Now that the theater, funded by the Batman Municipality, is closed all the plays have been canceled.

ERBIL, Kurdistan Region (Kurdistan24) - Turkish authorities on Friday closed down a city theater in the Kurdish city of Batman, three weeks after the Government appointed a trustee to the municipality there.

Speaking to Kurdistan 24 on the phone from Batman, the director of the City Theatre of Batman, Ahmet Bulent Tekik confirmed the closure and stated that the authorities claimed they were acting on an order by the trustee but did not present any legal reason for it.

"We launched the city theater four years ago. Each year we held a Kurdish theater festival. Each year we taught 30 students to become actors. All our plays and courses were in Kurdish," said Tekik.

This year Batman Theater included French playwright Moliere's Tartuffe, children's play the Shame of the Tin Soldier, and a play on the life of the 17th-century Kurdish poet Melaye Jaziri.

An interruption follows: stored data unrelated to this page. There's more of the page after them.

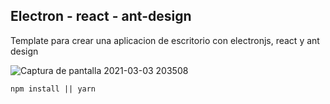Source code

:  ## Electron - react - ant-design 

 Template para crear una aplicacion de escritorio con electronjs, react y ant design
  
  ![Captura de pantalla 2021-03-03 203508](https://user-images.githubusercontent.com/30334174/109902929-b4fb3a00-7c60-11eb-8b69-52cd1fcc4cfa.png)
  
`npm install || yarn`







 

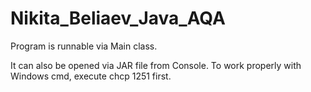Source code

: # Nikita_Beliaev_Java_AQA

Program is runnable via Main class.

It can also be opened via JAR file from Console. To work properly with Windows cmd, execute chcp 1251 first.
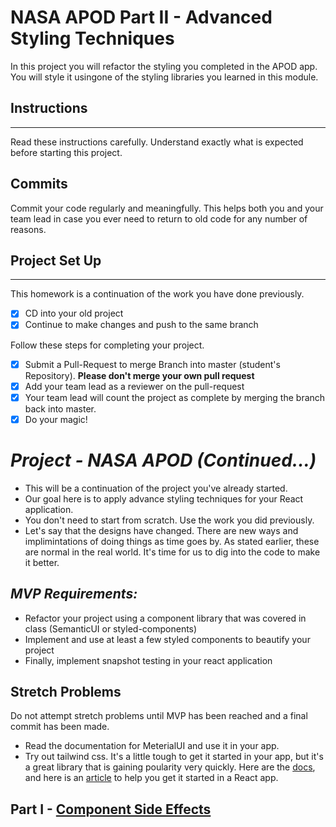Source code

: # NASA APOD Part II - Advanced Styling Techniques

In this project you will refactor the styling you completed in the APOD app. You will style it usingone of the styling libraries you learned in this module.

## Instructions

---

Read these instructions carefully. Understand exactly what is expected before starting this project.

## Commits

Commit your code regularly and meaningfully. This helps both you and your team lead in case you ever need to return to old code for any number of reasons.

## Project Set Up

---

This homework is a continuation of the work you have done previously.

- [x] CD into your old project
- [x] Continue to make changes and push to the same branch

Follow these steps for completing your project.

- [x] Submit a Pull-Request to merge Branch into master (student's Repository). **Please don't merge your own pull request**
- [x] Add your team lead as a reviewer on the pull-request
- [x] Your team lead will count the project as complete by merging the branch back into master.
- [x] Do your magic!

# _Project - NASA APOD (Continued...)_

- This will be a continuation of the project you've already started.
- Our goal here is to apply advance styling techniques for your React application.
- You don't need to start from scratch. Use the work you did previously.
- Let's say that the designs have changed. There are new ways and implimintations of doing things as time goes by. As stated earlier, these are normal in the real world. It's time for us to dig into the code to make it better.

## _MVP Requirements:_

- Refactor your project using a component library that was covered in class (SemanticUI or styled-components)
- Implement and use at least a few styled components to beautify your project
- Finally, implement snapshot testing in your react application

## Stretch Problems

Do not attempt stretch problems until MVP has been reached and a final commit has been made.

- Read the documentation for MeterialUI and use it in your app.
- Try out tailwind css. It's a little tough to get it started in your app, but it's a great library that is gaining poularity very quickly. Here are the [docs](https://tailwindcss.com/), and here is an [article](https://medium.com/@mikeeeeeeey/create-react-app-tailwind-css-feat-postcss-631d9e33ba8c) to help you get it started in a React app.

## Part I - [Component Side Effects](README.md)
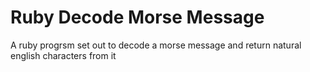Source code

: # Ruby Decode Morse Message
 A ruby progrsm set out to decode a morse message and return natural english characters from it
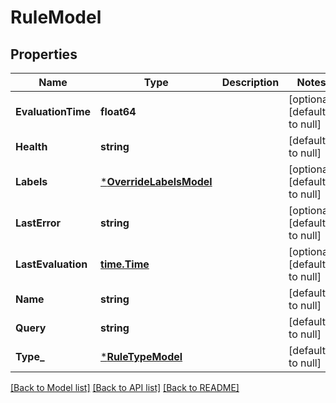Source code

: # RuleModel

## Properties
Name | Type | Description | Notes
------------ | ------------- | ------------- | -------------
**EvaluationTime** | **float64** |  | [optional] [default to null]
**Health** | **string** |  | [default to null]
**Labels** | [***OverrideLabelsModel**](overrideLabels.md) |  | [optional] [default to null]
**LastError** | **string** |  | [optional] [default to null]
**LastEvaluation** | [**time.Time**](time.Time.md) |  | [optional] [default to null]
**Name** | **string** |  | [default to null]
**Query** | **string** |  | [default to null]
**Type_** | [***RuleTypeModel**](RuleType.md) |  | [default to null]

[[Back to Model list]](../README.md#documentation-for-models) [[Back to API list]](../README.md#documentation-for-api-endpoints) [[Back to README]](../README.md)


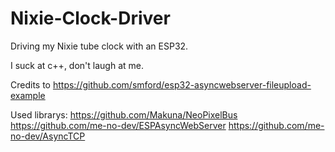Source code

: # Nixie-Clock-Driver
Driving my Nixie tube clock with an ESP32.

I suck at c++, don't laugh at me.

Credits to https://github.com/smford/esp32-asyncwebserver-fileupload-example

Used librarys:
https://github.com/Makuna/NeoPixelBus
https://github.com/me-no-dev/ESPAsyncWebServer
https://github.com/me-no-dev/AsyncTCP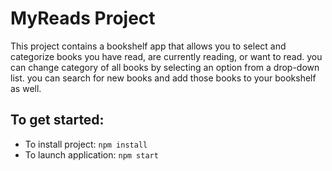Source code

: # MyReads Project

This project contains a bookshelf app that allows you to select and categorize books you have read, are currently reading, or want to read. you can change category of all books by selecting an option from a drop-down list. you can search for new books and add those books to your bookshelf as well.

## To get started:

- To install project: `npm install`
- To launch application: `npm start`
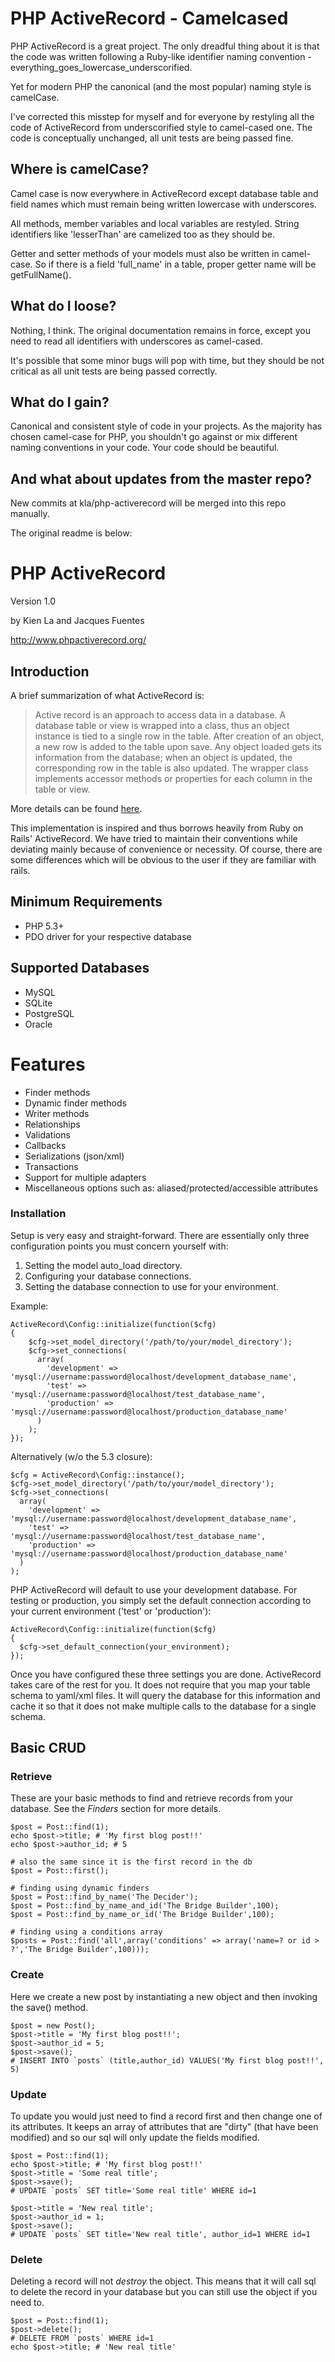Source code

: # PHP ActiveRecord - Camelcased #

PHP ActiveRecord is a great project. The only dreadful thing about it is that the code was written following a Ruby-like identifier naming convention - everything_goes_lowercase_underscorified.

Yet for modern PHP the canonical (and the most popular) naming style is camelCase.

I've corrected this misstep for myself and for everyone by restyling all the code of ActiveRecord from underscorified style to camel-cased one. The code is conceptually unchanged, all unit tests are being passed fine.

## Where is camelCase? ##

Camel case is now everywhere in ActiveRecord except database table and field names which must remain being written lowercase with underscores.

All methods, member variables and local variables are restyled. String identifiers like 'lesserThan' are camelized too as they should be.

Getter and setter methods of your models must also be written in camel-case. So if there is a field 'full_name' in a table, proper getter name will be getFullName().

## What do I loose? ##

Nothing, I think. The original documentation remains in force, except you need to read all identifiers with underscores as camel-cased.

It's possible that some minor bugs will pop with time, but they should be not critical as all unit tests are being passed correctly.

## What do I gain? ##

Canonical and consistent style of code in your projects. As the majority has chosen camel-case for PHP, you shouldn't go against or mix different naming conventions in your code. Your code should be beautiful.

## And what about updates from the master repo? ##

New commits at kla/php-activerecord will be merged into this repo manually.



The original readme is below:

# PHP ActiveRecord #

Version 1.0

by Kien La and Jacques Fuentes

<http://www.phpactiverecord.org/>

## Introduction ##
A brief summarization of what ActiveRecord is:

> Active record is an approach to access data in a database. A database table or view is wrapped into a class,
> thus an object instance is tied to a single row in the table. After creation of an object, a new row is added to
> the table upon save. Any object loaded gets its information from the database; when an object is updated, the
> corresponding row in the table is also updated. The wrapper class implements accessor methods or properties for
> each column in the table or view.

More details can be found [here](http://en.wikipedia.org/wiki/Active_record_pattern).

This implementation is inspired and thus borrows heavily from Ruby on Rails' ActiveRecord.
We have tried to maintain their conventions while deviating mainly because of convenience or necessity.
Of course, there are some differences which will be obvious to the user if they are familiar with rails.

## Minimum Requirements ##

- PHP 5.3+
- PDO driver for your respective database

## Supported Databases ##

- MySQL
- SQLite
- PostgreSQL
- Oracle

# Features ##

- Finder methods
- Dynamic finder methods
- Writer methods
- Relationships
- Validations
- Callbacks
- Serializations (json/xml)
- Transactions
- Support for multiple adapters
- Miscellaneous options such as: aliased/protected/accessible attributes

### Installation ##

Setup is very easy and straight-forward. There are essentially only three configuration points you must concern yourself with:

1. Setting the model auto_load directory.
2. Configuring your database connections.
3. Setting the database connection to use for your environment.

Example:

    ActiveRecord\Config::initialize(function($cfg)
    {
	    $cfg->set_model_directory('/path/to/your/model_directory');
	    $cfg->set_connections(
	      array(
	        'development' => 'mysql://username:password@localhost/development_database_name',
	        'test' => 'mysql://username:password@localhost/test_database_name',
	        'production' => 'mysql://username:password@localhost/production_database_name'
	      )
	    );
    });

Alternatively (w/o the 5.3 closure):

    $cfg = ActiveRecord\Config::instance();
    $cfg->set_model_directory('/path/to/your/model_directory');
    $cfg->set_connections(
      array(
        'development' => 'mysql://username:password@localhost/development_database_name',
        'test' => 'mysql://username:password@localhost/test_database_name',
        'production' => 'mysql://username:password@localhost/production_database_name'
      )
    );

PHP ActiveRecord will default to use your development database. For testing or production, you simply set the default
connection according to your current environment ('test' or 'production'):

    ActiveRecord\Config::initialize(function($cfg) 
    {
      $cfg->set_default_connection(your_environment);
    });

Once you have configured these three settings you are done. ActiveRecord takes care of the rest for you.
It does not require that you map your table schema to yaml/xml files. It will query the database for this information and
cache it so that it does not make multiple calls to the database for a single schema.

## Basic CRUD ##

### Retrieve ###
These are your basic methods to find and retrieve records from your database.
See the *Finders* section for more details.

	$post = Post::find(1);
	echo $post->title; # 'My first blog post!!'
	echo $post->author_id; # 5

	# also the same since it is the first record in the db
	$post = Post::first();

	# finding using dynamic finders
	$post = Post::find_by_name('The Decider');
	$post = Post::find_by_name_and_id('The Bridge Builder',100);
	$post = Post::find_by_name_or_id('The Bridge Builder',100);

	# finding using a conditions array
	$posts = Post::find('all',array('conditions' => array('name=? or id > ?','The Bridge Builder',100)));

### Create ###
Here we create a new post by instantiating a new object and then invoking the save() method.

	$post = new Post();
	$post->title = 'My first blog post!!';
	$post->author_id = 5;
	$post->save();
	# INSERT INTO `posts` (title,author_id) VALUES('My first blog post!!', 5)

### Update ###
To update you would just need to find a record first and then change one of its attributes.
It keeps an array of attributes that are "dirty" (that have been modified) and so our
sql will only update the fields modified.

	$post = Post::find(1);
	echo $post->title; # 'My first blog post!!'
	$post->title = 'Some real title';
	$post->save();
	# UPDATE `posts` SET title='Some real title' WHERE id=1

	$post->title = 'New real title';
	$post->author_id = 1;
	$post->save();
	# UPDATE `posts` SET title='New real title', author_id=1 WHERE id=1

### Delete ###
Deleting a record will not *destroy* the object. This means that it will call sql to delete
the record in your database but you can still use the object if you need to.

	$post = Post::find(1);
	$post->delete();
	# DELETE FROM `posts` WHERE id=1
	echo $post->title; # 'New real title'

Now that the theater, funded by the Batman Municipality is closed, all the plays are canceled.

"We are passing through a dangerous process. Rights are violated. We hope that these darks days pass, and our plays resume," said Tekik.

Batman City Theater director revealed that on September 20, a team of his was set to stage a play at a cultural festival in the city of Saghez in Iranian Kurdistan (Rojhelat).

"But, after the government appointed a trustee to our municipality, we had to cancel the program. We would very much like to show our plays in all four parts of Kurdistan," said Tekik.

"Turkish authorities clearly do not want Kurdish literature and theater to advance. On one hand, we see that Turkish state TV has a Kurdish section, on the other hand, we witness how the government is clamping down on independent art institutions like ours, or closing down children's channel," added Tekik.

GOVERNMENT CRACKDOWN

Turkey's crackdown on Kurdish institutions, politicians and prominent individuals intensified after a state of emergency was declared in the aftermath of the failed July 15 coup attempt by a group of rogue soldiers within the Turkish Army.

On September 11, the Turkish Ministry of Interior seized 28 municipalities, 24 of which were Kurdish Democratic Regions Party (DBP)-held, including that of Batman.

The closure of a Kurdish city theater comes two days after Turkey's Radio and Television Supreme Council (RTUK) halted the broadcast of the country's only Kurdish children's channel, Zarok TV and 11 other stations on the national satellite network.

Last week, author, translator and the editor of the Kurdish literary magazine Zarema, Fahriye Adsay was arrested in an early morning raid on her house in the city of Diyarbakir.